A CV of no more than one page is obviously limiting. Use your Linkedin account to provide more details. “If you have numbers, results regarding your experiences, you have to highlight them. Recruiters like to find more information on your Linkedin profile than in your resume, Karim Hechmi noted. And outside the profile, they will of course look at how you communicate on the platform, which what you post, what you comment on, what you like.”
Linkedin also highlights the top voices, companies, newsletters and schools you follow on your page. “Check if these elements match the activity sector you are targeting, recommends Tonton Karim. For example, if you are passionate about aeronautics and want to work in this sector, follow Boeing, Airbus, Air France and big influencers in the sector. This will convince the recruiter in to his desire to meet you, he will say that you will be able to have many interesting discussions on this subject.”

#4 Think about keywords

As with Google, there are problems with SEO on Linkedin. Indeed, recruiters sometimes go straight through social media keyword searches to find that rare gem. “Linkedin is a huge library of resumes for recruiters today, confirms Karim Hechmi. Posting a job offer is so expensive and time-consuming to write, then you have to sort resumes, contact candidates, interview several of them…” When you write your profile , do not forget to include keywords of the target sector of activity, for example programming language if you are a developer.

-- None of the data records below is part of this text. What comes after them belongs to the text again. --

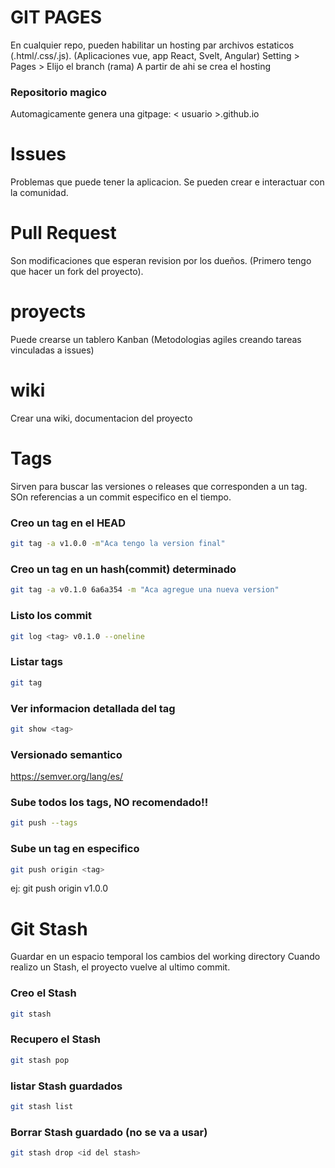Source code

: # GIT PAGES
En cualquier repo, pueden habilitar un hosting par archivos estaticos (.html/.css/.js). (Aplicaciones vue, app React, Svelt, Angular)
Setting > Pages > Elijo el branch (rama)
A partir de ahi se crea el hosting

### Repositorio magico 
Automagicamente genera una gitpage: < usuario >.github.io

# Issues
Problemas que puede tener la aplicacion. Se pueden crear e interactuar con la comunidad.

# Pull Request
Son modificaciones que esperan revision por los dueños. (Primero tengo que hacer un fork del proyecto).

# proyects
Puede crearse un tablero Kanban (Metodologias agiles creando tareas vinculadas a issues)
 
 # wiki
 Crear una wiki, documentacion del proyecto

 # Tags
 Sirven para buscar las versiones o releases que corresponden a un tag. SOn referencias a un commit especifico en el tiempo.

### Creo un tag en el HEAD
 ```bash
 git tag -a v1.0.0 -m"Aca tengo la version final"
 ```
 ### Creo un tag en un hash(commit) determinado
 ```bash
 git tag -a v0.1.0 6a6a354 -m "Aca agregue una nueva version"
 ```

 ### Listo los commit
 ```bash
 git log <tag> v0.1.0 --oneline
 ```

 ### Listar tags
 ```bash
 git tag
 ```

 ### Ver informacion detallada del tag

 ```bash
 git show <tag>
 ```

 ### Versionado semantico
 https://semver.org/lang/es/

 ### Sube todos los tags, NO recomendado!!
 ```bash
 git push --tags
 ```

 ### Sube un tag en especifico
 ```bash
 git push origin <tag>
 ```
ej: git push origin v1.0.0

# Git Stash
Guardar en un espacio temporal los cambios del working directory
Cuando realizo un Stash, el proyecto vuelve al ultimo commit.

### Creo el Stash
```bash
git stash
```
### Recupero el Stash
```bash
git stash pop
```

### listar Stash guardados
```bash
git stash list
```
### Borrar Stash guardado (no se va a usar)
```bash
git stash drop <id del stash>
```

#5 Fill out all sections of your profile

“If your profile is not perfectly filled out, the Linkedin algorithm penalizes it and does not show you on the first pages of results,” warns Karim Hechmi. The banner, for example, is stupid, but it’s better to have a black background than any banner. The summary is also important, it is the only place where you can say a little about your life. Finally, you need to have the right profile title, i.e. ‘journalist’ or ‘business developer’, adds the specialist, not ‘student’ or ‘retraining’: you need a function.” On your profile, a progress bar (which only you can see) tells you what level of completion you are at and the parts you still have to complete.
If you’re applying, “check that the dates and experiences listed on your profile match those listed on your resume,” advises Karim Hechmi. A lack of consistency could scare away recruits.

#6 Forget open work

If you are looking for a job or are open to new professional opportunities, Linkedin suggests stating this on your profile by placing the #opentowork banner (literally “open to work”) on your photo. But Karim Hechmi has some reservations about its use. “The tool is well made and can help in the context of job hunting and studies or internships, he admits. On the other hand, in other situations it’s not incredible. In France, unfortunately, say ‘Hey, I’m in trouble, I’m looking for a job’ remains taboo.” The founder of the personnel consulting agency FindYourWay explains this by the fact that recruiters on the French market prefer to catch someone who is employed rather than hiring someone who does not have a job. “However, it’s possible to make #opentowork visible only to recruiters, which is great,” he recommends.